Segment Open
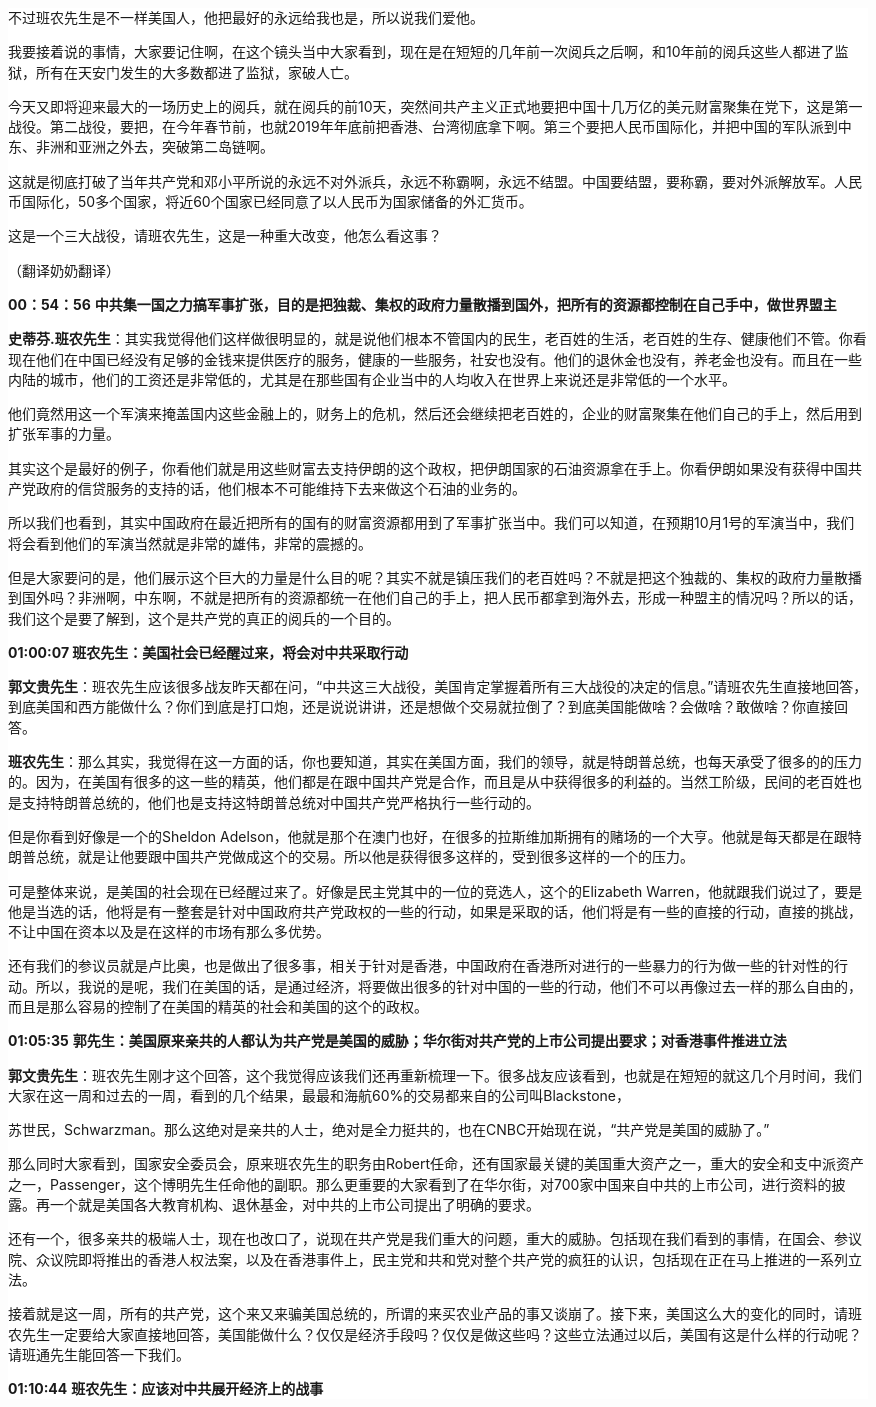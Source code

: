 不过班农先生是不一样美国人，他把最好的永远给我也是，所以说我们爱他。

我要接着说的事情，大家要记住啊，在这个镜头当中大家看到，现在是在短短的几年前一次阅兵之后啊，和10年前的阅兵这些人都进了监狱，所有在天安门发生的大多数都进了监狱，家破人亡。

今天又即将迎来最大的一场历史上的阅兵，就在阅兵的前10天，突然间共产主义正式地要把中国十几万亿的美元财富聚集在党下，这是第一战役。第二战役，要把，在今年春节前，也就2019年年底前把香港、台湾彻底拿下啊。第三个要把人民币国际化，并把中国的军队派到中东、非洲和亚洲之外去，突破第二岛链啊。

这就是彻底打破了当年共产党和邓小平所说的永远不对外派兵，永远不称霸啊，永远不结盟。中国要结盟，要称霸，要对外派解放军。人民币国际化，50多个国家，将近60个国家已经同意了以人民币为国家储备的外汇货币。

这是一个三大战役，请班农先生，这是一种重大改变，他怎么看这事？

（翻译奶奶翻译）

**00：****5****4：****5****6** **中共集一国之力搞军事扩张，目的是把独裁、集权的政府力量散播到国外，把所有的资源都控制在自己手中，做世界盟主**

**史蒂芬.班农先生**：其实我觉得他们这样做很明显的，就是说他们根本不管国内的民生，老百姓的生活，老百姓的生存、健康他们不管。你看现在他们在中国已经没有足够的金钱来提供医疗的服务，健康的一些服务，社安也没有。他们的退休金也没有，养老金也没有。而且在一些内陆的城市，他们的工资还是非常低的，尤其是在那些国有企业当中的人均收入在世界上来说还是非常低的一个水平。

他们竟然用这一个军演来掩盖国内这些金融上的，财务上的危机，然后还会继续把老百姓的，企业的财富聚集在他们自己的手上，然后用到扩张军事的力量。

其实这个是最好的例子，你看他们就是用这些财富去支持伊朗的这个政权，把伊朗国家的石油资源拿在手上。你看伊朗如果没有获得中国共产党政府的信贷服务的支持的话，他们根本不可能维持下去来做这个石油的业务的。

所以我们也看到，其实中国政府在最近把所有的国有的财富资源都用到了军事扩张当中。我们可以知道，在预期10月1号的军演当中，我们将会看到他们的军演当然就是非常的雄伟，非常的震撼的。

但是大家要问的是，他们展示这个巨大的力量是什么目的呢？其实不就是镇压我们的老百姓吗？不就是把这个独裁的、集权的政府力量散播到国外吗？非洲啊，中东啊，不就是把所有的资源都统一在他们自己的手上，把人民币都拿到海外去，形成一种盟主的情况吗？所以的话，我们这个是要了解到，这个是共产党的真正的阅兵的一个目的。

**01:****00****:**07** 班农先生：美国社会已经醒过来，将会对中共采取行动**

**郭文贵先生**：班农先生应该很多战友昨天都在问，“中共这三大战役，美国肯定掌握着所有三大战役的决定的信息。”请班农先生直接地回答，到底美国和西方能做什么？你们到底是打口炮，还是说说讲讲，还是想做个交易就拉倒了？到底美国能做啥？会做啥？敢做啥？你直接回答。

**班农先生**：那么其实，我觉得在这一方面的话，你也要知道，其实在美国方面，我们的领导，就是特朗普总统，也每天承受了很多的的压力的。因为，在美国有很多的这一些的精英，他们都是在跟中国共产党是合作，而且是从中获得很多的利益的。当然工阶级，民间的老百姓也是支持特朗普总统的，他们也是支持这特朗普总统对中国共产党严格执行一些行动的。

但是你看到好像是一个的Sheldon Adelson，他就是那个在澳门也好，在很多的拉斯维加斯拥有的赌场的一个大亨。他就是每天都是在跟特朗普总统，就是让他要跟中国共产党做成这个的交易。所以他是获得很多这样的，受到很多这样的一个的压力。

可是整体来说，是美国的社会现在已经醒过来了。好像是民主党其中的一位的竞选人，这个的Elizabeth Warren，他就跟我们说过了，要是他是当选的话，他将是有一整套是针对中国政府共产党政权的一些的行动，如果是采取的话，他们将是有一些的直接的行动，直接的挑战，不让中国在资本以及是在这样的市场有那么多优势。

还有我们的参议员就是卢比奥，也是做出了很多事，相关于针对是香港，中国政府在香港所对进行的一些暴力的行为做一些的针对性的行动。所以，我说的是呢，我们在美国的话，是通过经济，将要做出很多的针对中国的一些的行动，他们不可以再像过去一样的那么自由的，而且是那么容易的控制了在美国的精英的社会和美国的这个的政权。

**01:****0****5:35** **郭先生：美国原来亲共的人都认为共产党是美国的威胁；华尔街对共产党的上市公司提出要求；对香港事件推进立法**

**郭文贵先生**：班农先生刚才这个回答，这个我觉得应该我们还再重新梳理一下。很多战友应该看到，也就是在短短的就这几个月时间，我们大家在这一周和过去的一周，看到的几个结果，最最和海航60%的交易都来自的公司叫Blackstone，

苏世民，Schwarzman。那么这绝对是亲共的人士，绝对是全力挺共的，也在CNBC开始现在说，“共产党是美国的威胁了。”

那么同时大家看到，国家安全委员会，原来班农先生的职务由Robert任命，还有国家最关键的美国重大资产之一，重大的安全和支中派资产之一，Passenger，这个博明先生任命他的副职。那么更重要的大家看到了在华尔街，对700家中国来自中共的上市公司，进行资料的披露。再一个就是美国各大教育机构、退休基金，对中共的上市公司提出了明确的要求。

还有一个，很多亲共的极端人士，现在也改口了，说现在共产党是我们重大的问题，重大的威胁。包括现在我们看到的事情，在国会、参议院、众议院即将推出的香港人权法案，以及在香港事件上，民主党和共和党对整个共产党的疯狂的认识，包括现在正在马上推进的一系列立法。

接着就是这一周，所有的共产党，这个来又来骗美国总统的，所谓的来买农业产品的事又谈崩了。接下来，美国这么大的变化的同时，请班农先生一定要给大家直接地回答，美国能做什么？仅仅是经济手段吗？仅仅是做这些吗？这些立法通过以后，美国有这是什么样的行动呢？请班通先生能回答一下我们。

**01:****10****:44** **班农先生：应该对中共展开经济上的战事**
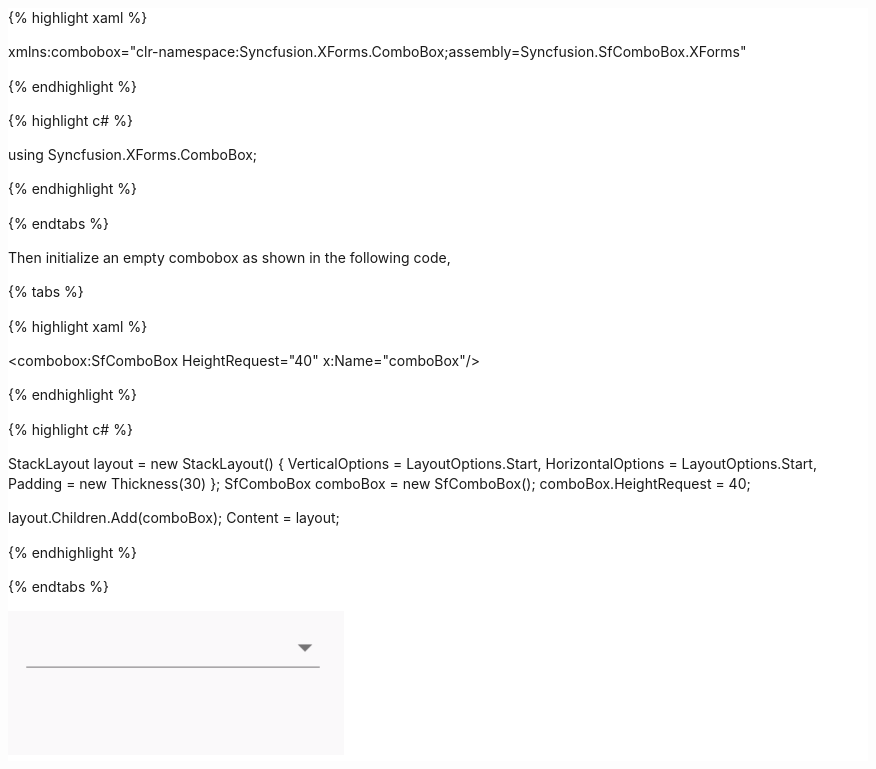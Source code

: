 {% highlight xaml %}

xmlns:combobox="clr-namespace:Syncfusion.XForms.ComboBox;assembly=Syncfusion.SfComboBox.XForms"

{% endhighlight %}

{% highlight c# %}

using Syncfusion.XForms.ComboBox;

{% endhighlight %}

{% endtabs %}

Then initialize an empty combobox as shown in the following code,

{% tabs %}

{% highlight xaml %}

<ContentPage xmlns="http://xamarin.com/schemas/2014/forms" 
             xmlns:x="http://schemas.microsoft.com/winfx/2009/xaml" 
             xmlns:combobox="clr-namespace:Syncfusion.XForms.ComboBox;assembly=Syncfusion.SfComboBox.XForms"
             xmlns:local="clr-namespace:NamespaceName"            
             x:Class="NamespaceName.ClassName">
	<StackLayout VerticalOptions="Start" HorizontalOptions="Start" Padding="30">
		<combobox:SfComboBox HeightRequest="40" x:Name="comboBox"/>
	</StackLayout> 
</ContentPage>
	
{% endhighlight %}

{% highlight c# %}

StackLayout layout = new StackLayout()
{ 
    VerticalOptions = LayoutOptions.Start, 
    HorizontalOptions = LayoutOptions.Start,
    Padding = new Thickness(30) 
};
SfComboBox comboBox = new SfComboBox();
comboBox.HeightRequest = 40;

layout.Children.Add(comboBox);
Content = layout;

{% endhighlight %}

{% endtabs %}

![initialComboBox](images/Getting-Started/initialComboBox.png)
Segment Closed
** Problem to solve **
All of the listing above has to be reproduced exactly, though without its images.

** The completed task **
Source code

: 不过班农先生是不一样美国人，他把最好的永远给我也是，所以说我们爱他。

我要接着说的事情，大家要记住啊，在这个镜头当中大家看到，现在是在短短的几年前一次阅兵之后啊，和10年前的阅兵这些人都进了监狱，所有在天安门发生的大多数都进了监狱，家破人亡。

今天又即将迎来最大的一场历史上的阅兵，就在阅兵的前10天，突然间共产主义正式地要把中国十几万亿的美元财富聚集在党下，这是第一战役。第二战役，要把，在今年春节前，也就2019年年底前把香港、台湾彻底拿下啊。第三个要把人民币国际化，并把中国的军队派到中东、非洲和亚洲之外去，突破第二岛链啊。

这就是彻底打破了当年共产党和邓小平所说的永远不对外派兵，永远不称霸啊，永远不结盟。中国要结盟，要称霸，要对外派解放军。人民币国际化，50多个国家，将近60个国家已经同意了以人民币为国家储备的外汇货币。

这是一个三大战役，请班农先生，这是一种重大改变，他怎么看这事？

（翻译奶奶翻译）

**00：****5****4：****5****6** **中共集一国之力搞军事扩张，目的是把独裁、集权的政府力量散播到国外，把所有的资源都控制在自己手中，做世界盟主**

**史蒂芬.班农先生**：其实我觉得他们这样做很明显的，就是说他们根本不管国内的民生，老百姓的生活，老百姓的生存、健康他们不管。你看现在他们在中国已经没有足够的金钱来提供医疗的服务，健康的一些服务，社安也没有。他们的退休金也没有，养老金也没有。而且在一些内陆的城市，他们的工资还是非常低的，尤其是在那些国有企业当中的人均收入在世界上来说还是非常低的一个水平。

他们竟然用这一个军演来掩盖国内这些金融上的，财务上的危机，然后还会继续把老百姓的，企业的财富聚集在他们自己的手上，然后用到扩张军事的力量。

其实这个是最好的例子，你看他们就是用这些财富去支持伊朗的这个政权，把伊朗国家的石油资源拿在手上。你看伊朗如果没有获得中国共产党政府的信贷服务的支持的话，他们根本不可能维持下去来做这个石油的业务的。

所以我们也看到，其实中国政府在最近把所有的国有的财富资源都用到了军事扩张当中。我们可以知道，在预期10月1号的军演当中，我们将会看到他们的军演当然就是非常的雄伟，非常的震撼的。

但是大家要问的是，他们展示这个巨大的力量是什么目的呢？其实不就是镇压我们的老百姓吗？不就是把这个独裁的、集权的政府力量散播到国外吗？非洲啊，中东啊，不就是把所有的资源都统一在他们自己的手上，把人民币都拿到海外去，形成一种盟主的情况吗？所以的话，我们这个是要了解到，这个是共产党的真正的阅兵的一个目的。

**01:****00****:**07** 班农先生：美国社会已经醒过来，将会对中共采取行动**

**郭文贵先生**：班农先生应该很多战友昨天都在问，“中共这三大战役，美国肯定掌握着所有三大战役的决定的信息。”请班农先生直接地回答，到底美国和西方能做什么？你们到底是打口炮，还是说说讲讲，还是想做个交易就拉倒了？到底美国能做啥？会做啥？敢做啥？你直接回答。

**班农先生**：那么其实，我觉得在这一方面的话，你也要知道，其实在美国方面，我们的领导，就是特朗普总统，也每天承受了很多的的压力的。因为，在美国有很多的这一些的精英，他们都是在跟中国共产党是合作，而且是从中获得很多的利益的。当然工阶级，民间的老百姓也是支持特朗普总统的，他们也是支持这特朗普总统对中国共产党严格执行一些行动的。

但是你看到好像是一个的Sheldon Adelson，他就是那个在澳门也好，在很多的拉斯维加斯拥有的赌场的一个大亨。他就是每天都是在跟特朗普总统，就是让他要跟中国共产党做成这个的交易。所以他是获得很多这样的，受到很多这样的一个的压力。

可是整体来说，是美国的社会现在已经醒过来了。好像是民主党其中的一位的竞选人，这个的Elizabeth Warren，他就跟我们说过了，要是他是当选的话，他将是有一整套是针对中国政府共产党政权的一些的行动，如果是采取的话，他们将是有一些的直接的行动，直接的挑战，不让中国在资本以及是在这样的市场有那么多优势。

还有我们的参议员就是卢比奥，也是做出了很多事，相关于针对是香港，中国政府在香港所对进行的一些暴力的行为做一些的针对性的行动。所以，我说的是呢，我们在美国的话，是通过经济，将要做出很多的针对中国的一些的行动，他们不可以再像过去一样的那么自由的，而且是那么容易的控制了在美国的精英的社会和美国的这个的政权。

**01:****0****5:35** **郭先生：美国原来亲共的人都认为共产党是美国的威胁；华尔街对共产党的上市公司提出要求；对香港事件推进立法**

**郭文贵先生**：班农先生刚才这个回答，这个我觉得应该我们还再重新梳理一下。很多战友应该看到，也就是在短短的就这几个月时间，我们大家在这一周和过去的一周，看到的几个结果，最最和海航60%的交易都来自的公司叫Blackstone，

苏世民，Schwarzman。那么这绝对是亲共的人士，绝对是全力挺共的，也在CNBC开始现在说，“共产党是美国的威胁了。”

那么同时大家看到，国家安全委员会，原来班农先生的职务由Robert任命，还有国家最关键的美国重大资产之一，重大的安全和支中派资产之一，Passenger，这个博明先生任命他的副职。那么更重要的大家看到了在华尔街，对700家中国来自中共的上市公司，进行资料的披露。再一个就是美国各大教育机构、退休基金，对中共的上市公司提出了明确的要求。

还有一个，很多亲共的极端人士，现在也改口了，说现在共产党是我们重大的问题，重大的威胁。包括现在我们看到的事情，在国会、参议院、众议院即将推出的香港人权法案，以及在香港事件上，民主党和共和党对整个共产党的疯狂的认识，包括现在正在马上推进的一系列立法。

接着就是这一周，所有的共产党，这个来又来骗美国总统的，所谓的来买农业产品的事又谈崩了。接下来，美国这么大的变化的同时，请班农先生一定要给大家直接地回答，美国能做什么？仅仅是经济手段吗？仅仅是做这些吗？这些立法通过以后，美国有这是什么样的行动呢？请班通先生能回答一下我们。

**01:****10****:44** **班农先生：应该对中共展开经济上的战事**
Source code

: {% highlight xaml %}

xmlns:combobox="clr-namespace:Syncfusion.XForms.ComboBox;assembly=Syncfusion.SfComboBox.XForms"

{% endhighlight %}

{% highlight c# %}

using Syncfusion.XForms.ComboBox;

{% endhighlight %}

{% endtabs %}

Then initialize an empty combobox as shown in the following code,

{% tabs %}

{% highlight xaml %}

<ContentPage xmlns="http://xamarin.com/schemas/2014/forms" 
             xmlns:x="http://schemas.microsoft.com/winfx/2009/xaml" 
             xmlns:combobox="clr-namespace:Syncfusion.XForms.ComboBox;assembly=Syncfusion.SfComboBox.XForms"
             xmlns:local="clr-namespace:NamespaceName"            
             x:Class="NamespaceName.ClassName">
	<StackLayout VerticalOptions="Start" HorizontalOptions="Start" Padding="30">
		<combobox:SfComboBox HeightRequest="40" x:Name="comboBox"/>
	</StackLayout> 
</ContentPage>
	
{% endhighlight %}

{% highlight c# %}

StackLayout layout = new StackLayout()
{ 
    VerticalOptions = LayoutOptions.Start, 
    HorizontalOptions = LayoutOptions.Start,
    Padding = new Thickness(30) 
};
SfComboBox comboBox = new SfComboBox();
comboBox.HeightRequest = 40;

layout.Children.Add(comboBox);
Content = layout;

{% endhighlight %}

{% endtabs %}

![initialComboBox](images/Getting-Started/initialComboBox.png)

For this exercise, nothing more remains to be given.